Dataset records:
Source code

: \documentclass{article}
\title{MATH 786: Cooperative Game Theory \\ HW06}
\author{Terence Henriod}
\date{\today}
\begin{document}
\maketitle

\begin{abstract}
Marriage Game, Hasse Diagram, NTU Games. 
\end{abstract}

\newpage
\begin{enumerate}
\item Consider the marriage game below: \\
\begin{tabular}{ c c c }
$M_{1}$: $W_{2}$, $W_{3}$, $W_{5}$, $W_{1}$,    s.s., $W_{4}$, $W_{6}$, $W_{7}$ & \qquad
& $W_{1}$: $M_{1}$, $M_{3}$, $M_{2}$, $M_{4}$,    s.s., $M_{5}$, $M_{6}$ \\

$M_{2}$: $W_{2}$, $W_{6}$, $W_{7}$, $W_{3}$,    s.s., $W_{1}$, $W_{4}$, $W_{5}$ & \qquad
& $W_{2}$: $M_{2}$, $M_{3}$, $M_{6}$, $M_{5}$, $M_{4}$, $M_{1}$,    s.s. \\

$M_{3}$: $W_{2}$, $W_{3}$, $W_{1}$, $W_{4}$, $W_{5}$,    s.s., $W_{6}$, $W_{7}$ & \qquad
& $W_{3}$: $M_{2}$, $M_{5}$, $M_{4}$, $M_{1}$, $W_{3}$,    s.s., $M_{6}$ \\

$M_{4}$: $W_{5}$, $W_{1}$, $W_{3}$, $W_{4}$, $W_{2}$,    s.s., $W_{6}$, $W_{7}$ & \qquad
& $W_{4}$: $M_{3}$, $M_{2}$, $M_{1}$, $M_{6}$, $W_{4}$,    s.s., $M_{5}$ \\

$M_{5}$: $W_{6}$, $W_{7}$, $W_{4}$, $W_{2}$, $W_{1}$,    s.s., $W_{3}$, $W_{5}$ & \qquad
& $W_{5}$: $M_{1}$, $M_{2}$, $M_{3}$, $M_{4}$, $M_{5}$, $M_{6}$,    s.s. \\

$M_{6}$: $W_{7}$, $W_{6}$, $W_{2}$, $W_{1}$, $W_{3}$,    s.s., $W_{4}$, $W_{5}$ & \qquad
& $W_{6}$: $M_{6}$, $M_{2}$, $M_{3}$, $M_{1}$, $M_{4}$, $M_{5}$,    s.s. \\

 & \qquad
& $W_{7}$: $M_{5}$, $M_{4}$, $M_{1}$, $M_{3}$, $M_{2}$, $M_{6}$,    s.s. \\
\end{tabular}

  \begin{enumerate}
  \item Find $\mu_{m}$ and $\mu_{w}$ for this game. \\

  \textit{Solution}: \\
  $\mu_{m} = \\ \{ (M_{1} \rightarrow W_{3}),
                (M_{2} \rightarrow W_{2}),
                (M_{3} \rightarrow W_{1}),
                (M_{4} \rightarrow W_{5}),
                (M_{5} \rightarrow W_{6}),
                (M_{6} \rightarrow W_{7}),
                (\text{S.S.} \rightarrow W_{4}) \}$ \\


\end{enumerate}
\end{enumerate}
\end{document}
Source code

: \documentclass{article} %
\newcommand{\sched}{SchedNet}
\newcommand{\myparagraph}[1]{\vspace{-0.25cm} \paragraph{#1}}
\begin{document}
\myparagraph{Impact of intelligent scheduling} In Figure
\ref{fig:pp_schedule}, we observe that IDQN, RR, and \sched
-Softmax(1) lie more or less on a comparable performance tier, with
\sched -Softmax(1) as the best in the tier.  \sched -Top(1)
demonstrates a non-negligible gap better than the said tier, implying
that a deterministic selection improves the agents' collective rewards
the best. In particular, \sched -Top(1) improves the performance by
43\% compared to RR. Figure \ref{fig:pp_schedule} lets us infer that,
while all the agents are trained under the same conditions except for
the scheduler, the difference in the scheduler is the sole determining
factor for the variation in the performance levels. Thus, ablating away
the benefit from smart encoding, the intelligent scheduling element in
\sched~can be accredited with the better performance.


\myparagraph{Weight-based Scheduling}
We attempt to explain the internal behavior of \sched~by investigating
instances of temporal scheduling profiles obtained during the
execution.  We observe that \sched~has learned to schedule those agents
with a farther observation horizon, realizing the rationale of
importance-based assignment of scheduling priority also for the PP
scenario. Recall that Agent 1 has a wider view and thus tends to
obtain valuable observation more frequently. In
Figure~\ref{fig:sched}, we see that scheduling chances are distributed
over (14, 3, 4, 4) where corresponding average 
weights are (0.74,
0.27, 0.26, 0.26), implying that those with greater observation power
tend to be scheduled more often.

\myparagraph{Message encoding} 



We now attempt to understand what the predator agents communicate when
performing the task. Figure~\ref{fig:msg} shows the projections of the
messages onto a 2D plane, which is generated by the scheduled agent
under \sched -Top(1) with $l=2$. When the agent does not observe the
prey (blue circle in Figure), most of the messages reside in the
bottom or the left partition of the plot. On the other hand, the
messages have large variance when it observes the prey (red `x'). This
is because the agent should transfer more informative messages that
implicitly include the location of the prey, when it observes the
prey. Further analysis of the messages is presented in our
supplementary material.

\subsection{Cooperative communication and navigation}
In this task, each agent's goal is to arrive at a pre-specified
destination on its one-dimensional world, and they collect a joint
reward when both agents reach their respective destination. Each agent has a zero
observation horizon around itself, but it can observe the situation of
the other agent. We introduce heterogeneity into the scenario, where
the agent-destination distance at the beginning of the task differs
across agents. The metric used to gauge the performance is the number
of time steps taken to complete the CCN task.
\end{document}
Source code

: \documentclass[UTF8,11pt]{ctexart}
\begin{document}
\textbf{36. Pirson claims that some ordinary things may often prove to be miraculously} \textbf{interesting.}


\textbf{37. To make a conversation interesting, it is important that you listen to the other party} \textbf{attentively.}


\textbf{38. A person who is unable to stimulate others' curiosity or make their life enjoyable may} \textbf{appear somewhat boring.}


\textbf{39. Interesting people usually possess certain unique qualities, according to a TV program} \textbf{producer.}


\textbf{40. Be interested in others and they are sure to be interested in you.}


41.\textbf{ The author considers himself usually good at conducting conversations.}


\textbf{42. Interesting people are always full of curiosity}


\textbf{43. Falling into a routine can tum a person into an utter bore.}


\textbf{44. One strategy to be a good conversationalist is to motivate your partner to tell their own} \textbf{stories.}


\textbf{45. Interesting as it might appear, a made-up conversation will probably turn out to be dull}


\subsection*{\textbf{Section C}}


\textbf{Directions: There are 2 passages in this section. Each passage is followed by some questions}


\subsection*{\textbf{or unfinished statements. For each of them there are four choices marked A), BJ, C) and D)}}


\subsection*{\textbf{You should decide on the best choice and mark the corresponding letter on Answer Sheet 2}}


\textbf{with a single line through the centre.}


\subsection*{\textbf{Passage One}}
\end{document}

To do:
From the records above, retype only the lines starting at the line that contains "factor for the" and ending at the line that contains "supplementary material.", both included.

Solution:
factor for the variation in the performance levels. Thus, ablating away
the benefit from smart encoding, the intelligent scheduling element in
\sched~can be accredited with the better performance.


\myparagraph{Weight-based Scheduling}
We attempt to explain the internal behavior of \sched~by investigating
instances of temporal scheduling profiles obtained during the
execution.  We observe that \sched~has learned to schedule those agents
with a farther observation horizon, realizing the rationale of
importance-based assignment of scheduling priority also for the PP
scenario. Recall that Agent 1 has a wider view and thus tends to
obtain valuable observation more frequently. In
Figure~\ref{fig:sched}, we see that scheduling chances are distributed
over (14, 3, 4, 4) where corresponding average 
weights are (0.74,
0.27, 0.26, 0.26), implying that those with greater observation power
tend to be scheduled more often.

\myparagraph{Message encoding} 



We now attempt to understand what the predator agents communicate when
performing the task. Figure~\ref{fig:msg} shows the projections of the
messages onto a 2D plane, which is generated by the scheduled agent
under \sched -Top(1) with $l=2$. When the agent does not observe the
prey (blue circle in Figure), most of the messages reside in the
bottom or the left partition of the plot. On the other hand, the
messages have large variance when it observes the prey (red `x'). This
is because the agent should transfer more informative messages that
implicitly include the location of the prey, when it observes the
prey. Further analysis of the messages is presented in our
supplementary material.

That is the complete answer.